Your objective |
All of the records below should be retyped exactly, with no pictures included.

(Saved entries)
------------------------------

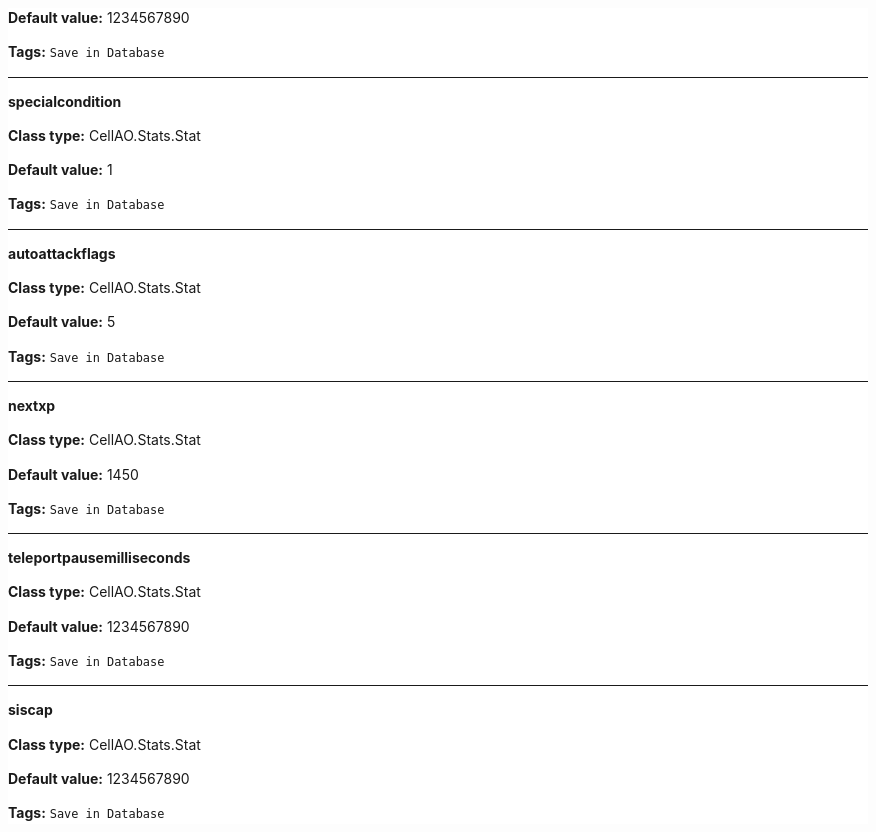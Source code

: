 **Default value:** 1234567890

**Tags:** 
`Save in Database`  

----------


**specialcondition**

**Class type:** CellAO.Stats.Stat

**Default value:** 1

**Tags:** 
`Save in Database`  

----------


**autoattackflags**

**Class type:** CellAO.Stats.Stat

**Default value:** 5

**Tags:** 
`Save in Database`  

----------


**nextxp**

**Class type:** CellAO.Stats.Stat

**Default value:** 1450

**Tags:** 
`Save in Database`  

----------


**teleportpausemilliseconds**

**Class type:** CellAO.Stats.Stat

**Default value:** 1234567890

**Tags:** 
`Save in Database`  

----------


**siscap**

**Class type:** CellAO.Stats.Stat

**Default value:** 1234567890

**Tags:** 
`Save in Database`  

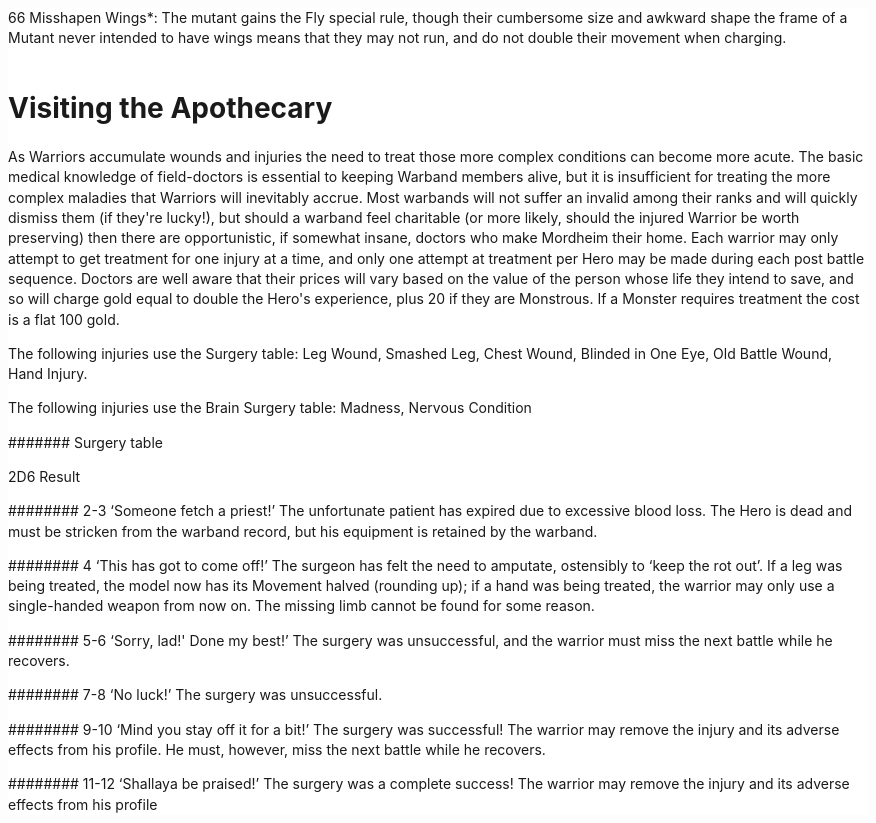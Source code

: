 66 Misshapen Wings*: The mutant gains the Fly special rule, though 
their cumbersome size and awkward shape the frame of a Mutant never
intended to have wings means that they may not run, and do not double
their movement when charging.

# Visiting the Apothecary

As Warriors accumulate wounds and injuries the need to treat those more complex conditions can become more acute. The basic medical knowledge of field-doctors is essential to keeping Warband members alive, but it is insufficient for treating the more complex maladies that Warriors will inevitably accrue. Most warbands will not suffer an invalid among their ranks and will quickly dismiss them (if they're lucky!), but should a warband feel charitable (or more likely, should the injured Warrior be worth preserving) then there are opportunistic, if somewhat insane, doctors who make Mordheim their home. Each warrior may only attempt to get treatment for one injury at a time, and only one attempt at treatment per Hero may be made during each post battle sequence. Doctors are well aware that their prices will vary based on the value of the person whose life they intend to save, and so will charge gold equal to double the Hero's experience, plus 20 if they are Monstrous. If a Monster requires treatment the cost is a flat 100 gold.

The following injuries use the Surgery table: Leg Wound, Smashed Leg, Chest Wound, Blinded in One Eye, Old Battle Wound, Hand Injury.

The following injuries use the Brain Surgery table: Madness, Nervous Condition

####### Surgery table

2D6 Result

######## 2-3 ‘Someone fetch a priest!’
The unfortunate patient has expired due to excessive blood
loss. The Hero is dead and must be stricken from the
warband record, but his equipment is retained by the
warband.

######## 4 ‘This has got to come off!’
The surgeon has felt the need to amputate, ostensibly to
‘keep the rot out’. If a leg was being treated, the model now
has its Movement halved (rounding up); if a hand was being
treated, the warrior may only use a single-handed weapon
from now on. The missing limb cannot be found for some reason.

######## 5-6 ‘Sorry, lad!' Done my best!’
The surgery was unsuccessful, and the warrior must miss the
next battle while he recovers.

######## 7-8 ‘No luck!’
The surgery was unsuccessful.

######## 9-10 ‘Mind you stay off it for a bit!’
The surgery was successful! The warrior may remove the
injury and its adverse effects from his profile. He must,
however, miss the next battle while he recovers.

######## 11-12 ‘Shallaya be praised!’
The surgery was a complete success! The warrior may
remove the injury and its adverse effects from his profile
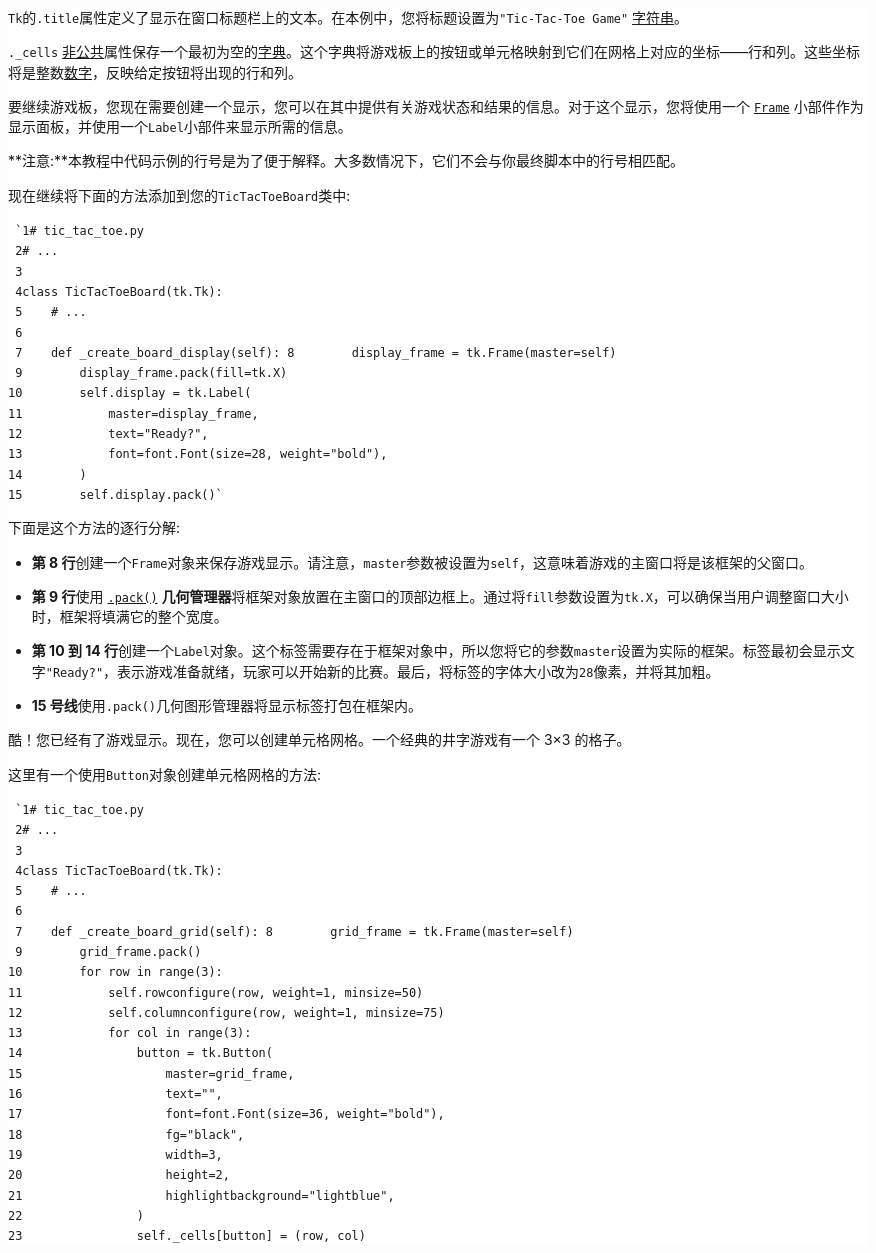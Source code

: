 `Tk`的`.title`属性定义了显示在窗口标题栏上的文本。在本例中，您将标题设置为`"Tic-Tac-Toe Game"` [字符串](https://realpython.com/python-strings/)。

`._cells` [非公共](https://peps.python.org/pep-0008/#designing-for-inheritance)属性保存一个最初为空的[字典](https://realpython.com/python-dicts/)。这个字典将游戏板上的按钮或单元格映射到它们在网格上对应的坐标——行和列。这些坐标将是整数[数字](https://realpython.com/python-numbers/)，反映给定按钮将出现的行和列。

要继续游戏板，您现在需要创建一个显示，您可以在其中提供有关游戏状态和结果的信息。对于这个显示，您将使用一个 [`Frame`](https://realpython.com/python-gui-tkinter/#assigning-widgets-to-frames-with-frame-widgets) 小部件作为显示面板，并使用一个`Label`小部件来显示所需的信息。

**注意:**本教程中代码示例的行号是为了便于解释。大多数情况下，它们不会与你最终脚本中的行号相匹配。

现在继续将下面的方法添加到您的`TicTacToeBoard`类中:

```
 `1# tic_tac_toe.py
 2# ...
 3
 4class TicTacToeBoard(tk.Tk):
 5    # ...
 6
 7    def _create_board_display(self): 8        display_frame = tk.Frame(master=self)
 9        display_frame.pack(fill=tk.X)
10        self.display = tk.Label(
11            master=display_frame,
12            text="Ready?",
13            font=font.Font(size=28, weight="bold"),
14        )
15        self.display.pack()` 
```

下面是这个方法的逐行分解:

*   **第 8 行**创建一个`Frame`对象来保存游戏显示。请注意，`master`参数被设置为`self`，这意味着游戏的主窗口将是该框架的父窗口。

*   **第 9 行**使用 [`.pack()`](https://realpython.com/python-gui-tkinter/#the-pack-geometry-manager) **几何管理器**将框架对象放置在主窗口的顶部边框上。通过将`fill`参数设置为`tk.X`，可以确保当用户调整窗口大小时，框架将填满它的整个宽度。

*   **第 10 到 14 行**创建一个`Label`对象。这个标签需要存在于框架对象中，所以您将它的参数`master`设置为实际的框架。标签最初会显示文字`"Ready?"`，表示游戏准备就绪，玩家可以开始新的比赛。最后，将标签的字体大小改为`28`像素，并将其加粗。

*   **15 号线**使用`.pack()`几何图形管理器将显示标签打包在框架内。

酷！您已经有了游戏显示。现在，您可以创建单元格网格。一个经典的井字游戏有一个 3×3 的格子。

这里有一个使用`Button`对象创建单元格网格的方法:

```
 `1# tic_tac_toe.py
 2# ...
 3
 4class TicTacToeBoard(tk.Tk):
 5    # ...
 6
 7    def _create_board_grid(self): 8        grid_frame = tk.Frame(master=self)
 9        grid_frame.pack()
10        for row in range(3):
11            self.rowconfigure(row, weight=1, minsize=50)
12            self.columnconfigure(row, weight=1, minsize=75)
13            for col in range(3):
14                button = tk.Button(
15                    master=grid_frame,
16                    text="",
17                    font=font.Font(size=36, weight="bold"),
18                    fg="black",
19                    width=3,
20                    height=2,
21                    highlightbackground="lightblue",
22                )
23                self._cells[button] = (row, col)
```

------------------------------

Task result |
Source code

: **Default value:** 1234567890

**Tags:** 
`Save in Database`  

----------


**specialcondition**

**Class type:** CellAO.Stats.Stat

**Default value:** 1

**Tags:** 
`Save in Database`  

----------


**autoattackflags**

**Class type:** CellAO.Stats.Stat

**Default value:** 5

**Tags:** 
`Save in Database`  

----------


**nextxp**

**Class type:** CellAO.Stats.Stat

**Default value:** 1450

**Tags:** 
`Save in Database`  

----------


**teleportpausemilliseconds**

**Class type:** CellAO.Stats.Stat

**Default value:** 1234567890

**Tags:** 
`Save in Database`  

----------


**siscap**

**Class type:** CellAO.Stats.Stat

**Default value:** 1234567890

**Tags:** 
`Save in Database`  

Source code

: 66 Misshapen Wings*: The mutant gains the Fly special rule, though 
their cumbersome size and awkward shape the frame of a Mutant never
intended to have wings means that they may not run, and do not double
their movement when charging.

# Visiting the Apothecary

As Warriors accumulate wounds and injuries the need to treat those more complex conditions can become more acute. The basic medical knowledge of field-doctors is essential to keeping Warband members alive, but it is insufficient for treating the more complex maladies that Warriors will inevitably accrue. Most warbands will not suffer an invalid among their ranks and will quickly dismiss them (if they're lucky!), but should a warband feel charitable (or more likely, should the injured Warrior be worth preserving) then there are opportunistic, if somewhat insane, doctors who make Mordheim their home. Each warrior may only attempt to get treatment for one injury at a time, and only one attempt at treatment per Hero may be made during each post battle sequence. Doctors are well aware that their prices will vary based on the value of the person whose life they intend to save, and so will charge gold equal to double the Hero's experience, plus 20 if they are Monstrous. If a Monster requires treatment the cost is a flat 100 gold.

The following injuries use the Surgery table: Leg Wound, Smashed Leg, Chest Wound, Blinded in One Eye, Old Battle Wound, Hand Injury.

The following injuries use the Brain Surgery table: Madness, Nervous Condition

####### Surgery table

2D6 Result

######## 2-3 ‘Someone fetch a priest!’
The unfortunate patient has expired due to excessive blood
loss. The Hero is dead and must be stricken from the
warband record, but his equipment is retained by the
warband.

######## 4 ‘This has got to come off!’
The surgeon has felt the need to amputate, ostensibly to
‘keep the rot out’. If a leg was being treated, the model now
has its Movement halved (rounding up); if a hand was being
treated, the warrior may only use a single-handed weapon
from now on. The missing limb cannot be found for some reason.

######## 5-6 ‘Sorry, lad!' Done my best!’
The surgery was unsuccessful, and the warrior must miss the
next battle while he recovers.

######## 7-8 ‘No luck!’
The surgery was unsuccessful.

######## 9-10 ‘Mind you stay off it for a bit!’
The surgery was successful! The warrior may remove the
injury and its adverse effects from his profile. He must,
however, miss the next battle while he recovers.

######## 11-12 ‘Shallaya be praised!’
The surgery was a complete success! The warrior may
remove the injury and its adverse effects from his profile
Source code

: `Tk`的`.title`属性定义了显示在窗口标题栏上的文本。在本例中，您将标题设置为`"Tic-Tac-Toe Game"` [字符串](https://realpython.com/python-strings/)。

`._cells` [非公共](https://peps.python.org/pep-0008/#designing-for-inheritance)属性保存一个最初为空的[字典](https://realpython.com/python-dicts/)。这个字典将游戏板上的按钮或单元格映射到它们在网格上对应的坐标——行和列。这些坐标将是整数[数字](https://realpython.com/python-numbers/)，反映给定按钮将出现的行和列。

要继续游戏板，您现在需要创建一个显示，您可以在其中提供有关游戏状态和结果的信息。对于这个显示，您将使用一个 [`Frame`](https://realpython.com/python-gui-tkinter/#assigning-widgets-to-frames-with-frame-widgets) 小部件作为显示面板，并使用一个`Label`小部件来显示所需的信息。

**注意:**本教程中代码示例的行号是为了便于解释。大多数情况下，它们不会与你最终脚本中的行号相匹配。

现在继续将下面的方法添加到您的`TicTacToeBoard`类中:

```
 `1# tic_tac_toe.py
 2# ...
 3
 4class TicTacToeBoard(tk.Tk):
 5    # ...
 6
 7    def _create_board_display(self): 8        display_frame = tk.Frame(master=self)
 9        display_frame.pack(fill=tk.X)
10        self.display = tk.Label(
11            master=display_frame,
12            text="Ready?",
13            font=font.Font(size=28, weight="bold"),
14        )
15        self.display.pack()` 
```

下面是这个方法的逐行分解:

*   **第 8 行**创建一个`Frame`对象来保存游戏显示。请注意，`master`参数被设置为`self`，这意味着游戏的主窗口将是该框架的父窗口。

*   **第 9 行**使用 [`.pack()`](https://realpython.com/python-gui-tkinter/#the-pack-geometry-manager) **几何管理器**将框架对象放置在主窗口的顶部边框上。通过将`fill`参数设置为`tk.X`，可以确保当用户调整窗口大小时，框架将填满它的整个宽度。

*   **第 10 到 14 行**创建一个`Label`对象。这个标签需要存在于框架对象中，所以您将它的参数`master`设置为实际的框架。标签最初会显示文字`"Ready?"`，表示游戏准备就绪，玩家可以开始新的比赛。最后，将标签的字体大小改为`28`像素，并将其加粗。

*   **15 号线**使用`.pack()`几何图形管理器将显示标签打包在框架内。

酷！您已经有了游戏显示。现在，您可以创建单元格网格。一个经典的井字游戏有一个 3×3 的格子。

这里有一个使用`Button`对象创建单元格网格的方法:

```
 `1# tic_tac_toe.py
 2# ...
 3
 4class TicTacToeBoard(tk.Tk):
 5    # ...
 6
 7    def _create_board_grid(self): 8        grid_frame = tk.Frame(master=self)
 9        grid_frame.pack()
10        for row in range(3):
11            self.rowconfigure(row, weight=1, minsize=50)
12            self.columnconfigure(row, weight=1, minsize=75)
13            for col in range(3):
14                button = tk.Button(
15                    master=grid_frame,
16                    text="",
17                    font=font.Font(size=36, weight="bold"),
18                    fg="black",
19                    width=3,
20                    height=2,
21                    highlightbackground="lightblue",
22                )
23                self._cells[button] = (row, col)
```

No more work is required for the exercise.